Frum thinks the combination of Trump’s drive for self-aggrandizement and America’s current weaknesses is nothing less than a threat to the democratic order. “The thing to fear from the Trump presidency is not the bold overthrow of the Constitution, but the stealthy paralysis of governance; not the open defiance of law, but an accumulating subversion of norms; not the deployment of state power to intimidate dissidents, but the incitement of private violence to radicalize supporters.” Any supposed solutions to Trump’s behavior, however, may be worse than the disease: American liberals have found themselves investing extraordinary hopes in the generals who now surround the president.
Trump isn’t alone in the weakness-exploitation business. Some of the most eye-catching investors in his real estate empire since he won the Republican nomination hail from countries where there is a faint line between business and politics. And some of Trump’s biggest ideological backers have an almost apocalyptic sense that America needs to be purged in order to be saved. Hanging over everything is the figure of Vladimir Putin, a man who has devoted his career to accumulating information on weaknesses, both personal and political, and turning that information into power. Rather than Russia turning into America, as America’s policymakers argued in that great age of illusion, the 1990s, America seems to be turning into Russia.

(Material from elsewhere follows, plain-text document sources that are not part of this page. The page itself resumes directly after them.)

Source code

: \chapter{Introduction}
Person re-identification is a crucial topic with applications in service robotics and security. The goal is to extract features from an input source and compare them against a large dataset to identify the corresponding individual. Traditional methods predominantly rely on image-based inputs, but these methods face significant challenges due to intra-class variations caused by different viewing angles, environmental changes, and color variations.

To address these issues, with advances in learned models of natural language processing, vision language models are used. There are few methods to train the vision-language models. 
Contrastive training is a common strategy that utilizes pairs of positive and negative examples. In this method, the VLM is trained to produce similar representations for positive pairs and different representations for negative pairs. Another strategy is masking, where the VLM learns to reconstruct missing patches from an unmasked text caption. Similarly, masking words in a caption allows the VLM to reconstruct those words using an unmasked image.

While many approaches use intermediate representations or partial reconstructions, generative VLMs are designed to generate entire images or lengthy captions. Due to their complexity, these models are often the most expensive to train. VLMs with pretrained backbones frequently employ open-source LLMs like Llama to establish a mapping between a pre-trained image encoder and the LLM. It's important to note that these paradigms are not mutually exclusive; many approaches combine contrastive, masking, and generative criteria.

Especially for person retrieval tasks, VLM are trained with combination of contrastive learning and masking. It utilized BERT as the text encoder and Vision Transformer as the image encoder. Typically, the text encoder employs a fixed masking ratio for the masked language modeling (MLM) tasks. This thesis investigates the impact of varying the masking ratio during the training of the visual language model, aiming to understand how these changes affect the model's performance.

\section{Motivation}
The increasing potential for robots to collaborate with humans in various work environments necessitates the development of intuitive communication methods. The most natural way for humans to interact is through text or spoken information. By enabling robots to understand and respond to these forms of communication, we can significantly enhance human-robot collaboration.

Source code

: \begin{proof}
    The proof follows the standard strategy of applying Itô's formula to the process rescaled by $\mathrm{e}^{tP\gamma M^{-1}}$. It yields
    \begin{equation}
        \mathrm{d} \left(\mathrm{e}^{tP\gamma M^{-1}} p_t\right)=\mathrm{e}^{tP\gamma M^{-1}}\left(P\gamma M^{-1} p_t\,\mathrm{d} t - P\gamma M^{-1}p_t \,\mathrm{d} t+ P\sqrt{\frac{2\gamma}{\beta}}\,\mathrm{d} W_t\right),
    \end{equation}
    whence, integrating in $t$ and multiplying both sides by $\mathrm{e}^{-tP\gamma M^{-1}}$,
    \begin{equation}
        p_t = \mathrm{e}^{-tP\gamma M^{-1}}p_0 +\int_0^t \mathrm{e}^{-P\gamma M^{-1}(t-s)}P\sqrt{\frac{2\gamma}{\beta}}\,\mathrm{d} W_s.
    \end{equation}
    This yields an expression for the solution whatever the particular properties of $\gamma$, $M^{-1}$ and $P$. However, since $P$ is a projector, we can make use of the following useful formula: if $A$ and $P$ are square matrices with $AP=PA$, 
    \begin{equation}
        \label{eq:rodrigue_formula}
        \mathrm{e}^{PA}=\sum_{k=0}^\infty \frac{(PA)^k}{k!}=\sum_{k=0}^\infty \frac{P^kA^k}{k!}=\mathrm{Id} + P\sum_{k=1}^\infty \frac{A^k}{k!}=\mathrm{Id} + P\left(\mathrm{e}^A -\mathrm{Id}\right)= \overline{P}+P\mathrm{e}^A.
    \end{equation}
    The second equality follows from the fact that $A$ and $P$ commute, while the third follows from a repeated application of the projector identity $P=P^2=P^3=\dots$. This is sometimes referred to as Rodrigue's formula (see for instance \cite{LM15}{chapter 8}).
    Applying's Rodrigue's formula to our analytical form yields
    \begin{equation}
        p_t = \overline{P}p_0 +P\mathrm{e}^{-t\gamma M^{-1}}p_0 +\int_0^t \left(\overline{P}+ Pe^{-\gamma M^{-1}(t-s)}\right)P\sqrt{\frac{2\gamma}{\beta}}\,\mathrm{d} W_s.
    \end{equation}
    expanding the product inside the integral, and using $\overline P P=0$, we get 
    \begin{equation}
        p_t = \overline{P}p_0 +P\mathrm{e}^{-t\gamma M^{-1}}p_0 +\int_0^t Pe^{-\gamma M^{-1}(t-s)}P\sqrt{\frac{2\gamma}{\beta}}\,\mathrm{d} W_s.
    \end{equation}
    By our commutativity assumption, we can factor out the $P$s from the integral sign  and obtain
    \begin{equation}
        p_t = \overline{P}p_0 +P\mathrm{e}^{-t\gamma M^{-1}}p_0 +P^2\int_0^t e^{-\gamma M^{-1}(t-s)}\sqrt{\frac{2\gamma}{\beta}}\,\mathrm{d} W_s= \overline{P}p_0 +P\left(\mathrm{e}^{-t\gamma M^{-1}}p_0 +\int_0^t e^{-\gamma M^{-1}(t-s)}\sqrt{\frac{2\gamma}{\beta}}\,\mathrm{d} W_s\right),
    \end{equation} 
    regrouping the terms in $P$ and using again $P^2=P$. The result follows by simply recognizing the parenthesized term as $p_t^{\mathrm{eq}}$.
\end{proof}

The immediate task facing the American republic is to limit the damage that Trump can cause: Here the checks and balances are already playing the role that the founders intended. But the bigger task is to eliminate the weaknesses that have produced Trumpism. Frum rightly points out that these are broad as well as deep. The travails of the white working class are symptoms of a bigger problem: the concentration of wealth in a narrow range of industries and companies. Likewise, the corruption embodied in Trump Inc. is the product of a broader corruption of America’s governing class, which has allowed Bill and Hillary Clinton to transform themselves into public-service millionaires and Barack and Michelle Obama to negotiate a reported $65 million book deal for their autobiographies. Getting tough on Trump is going to be a picnic compared with getting tough on the causes of Trumpism.